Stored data
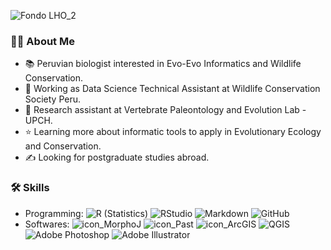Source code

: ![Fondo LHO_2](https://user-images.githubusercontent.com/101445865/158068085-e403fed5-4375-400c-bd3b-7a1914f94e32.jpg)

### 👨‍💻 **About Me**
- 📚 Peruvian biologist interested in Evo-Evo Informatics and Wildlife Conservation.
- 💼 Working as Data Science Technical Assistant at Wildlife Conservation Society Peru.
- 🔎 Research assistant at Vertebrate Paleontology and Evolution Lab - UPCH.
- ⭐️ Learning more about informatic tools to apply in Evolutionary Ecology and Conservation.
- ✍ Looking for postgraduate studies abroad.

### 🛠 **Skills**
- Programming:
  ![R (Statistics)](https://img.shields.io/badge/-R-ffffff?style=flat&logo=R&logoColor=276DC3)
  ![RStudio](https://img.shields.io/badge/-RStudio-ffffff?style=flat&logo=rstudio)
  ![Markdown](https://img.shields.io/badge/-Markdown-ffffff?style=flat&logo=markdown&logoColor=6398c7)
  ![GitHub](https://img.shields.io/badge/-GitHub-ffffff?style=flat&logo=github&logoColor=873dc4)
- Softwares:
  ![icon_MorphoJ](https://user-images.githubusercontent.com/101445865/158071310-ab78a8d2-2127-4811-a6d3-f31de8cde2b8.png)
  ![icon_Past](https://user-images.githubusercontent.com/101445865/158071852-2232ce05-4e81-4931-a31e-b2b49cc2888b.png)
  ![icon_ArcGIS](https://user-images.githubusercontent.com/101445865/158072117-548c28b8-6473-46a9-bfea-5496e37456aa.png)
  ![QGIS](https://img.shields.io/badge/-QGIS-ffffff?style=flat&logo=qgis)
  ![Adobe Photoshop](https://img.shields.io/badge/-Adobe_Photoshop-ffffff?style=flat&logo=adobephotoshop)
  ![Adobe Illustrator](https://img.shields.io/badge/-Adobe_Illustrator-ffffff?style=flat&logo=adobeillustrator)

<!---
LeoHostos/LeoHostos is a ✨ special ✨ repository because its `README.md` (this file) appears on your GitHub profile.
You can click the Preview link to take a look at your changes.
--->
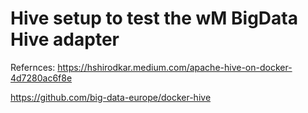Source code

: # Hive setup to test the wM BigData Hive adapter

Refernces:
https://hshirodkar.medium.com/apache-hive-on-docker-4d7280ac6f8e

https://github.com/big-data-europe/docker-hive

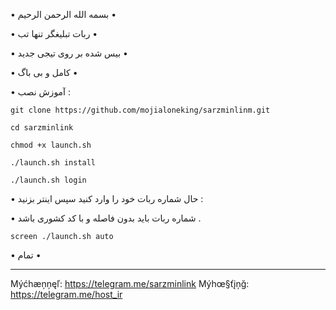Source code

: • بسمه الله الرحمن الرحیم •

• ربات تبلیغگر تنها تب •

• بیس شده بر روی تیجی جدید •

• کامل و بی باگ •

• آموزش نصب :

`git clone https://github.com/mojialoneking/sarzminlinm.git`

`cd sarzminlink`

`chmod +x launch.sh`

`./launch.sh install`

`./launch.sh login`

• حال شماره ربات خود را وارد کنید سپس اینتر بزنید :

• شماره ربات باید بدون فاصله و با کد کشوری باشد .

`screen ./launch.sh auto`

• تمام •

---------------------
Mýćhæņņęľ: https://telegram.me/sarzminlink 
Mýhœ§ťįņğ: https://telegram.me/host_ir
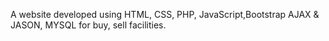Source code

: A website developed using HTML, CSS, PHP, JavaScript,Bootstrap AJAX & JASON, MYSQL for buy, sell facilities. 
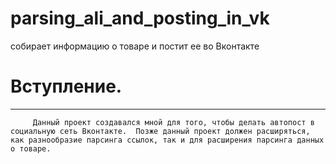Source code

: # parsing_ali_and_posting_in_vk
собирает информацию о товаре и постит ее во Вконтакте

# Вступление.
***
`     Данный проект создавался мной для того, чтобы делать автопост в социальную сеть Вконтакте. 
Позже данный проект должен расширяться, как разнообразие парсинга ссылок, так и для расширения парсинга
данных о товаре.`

Activity:
Scan the records for lines that hold "launch", and reproduce each one you find.

Result of this task:
`chmod +x launch.sh`
`./launch.sh install`
`./launch.sh login`
`screen ./launch.sh auto`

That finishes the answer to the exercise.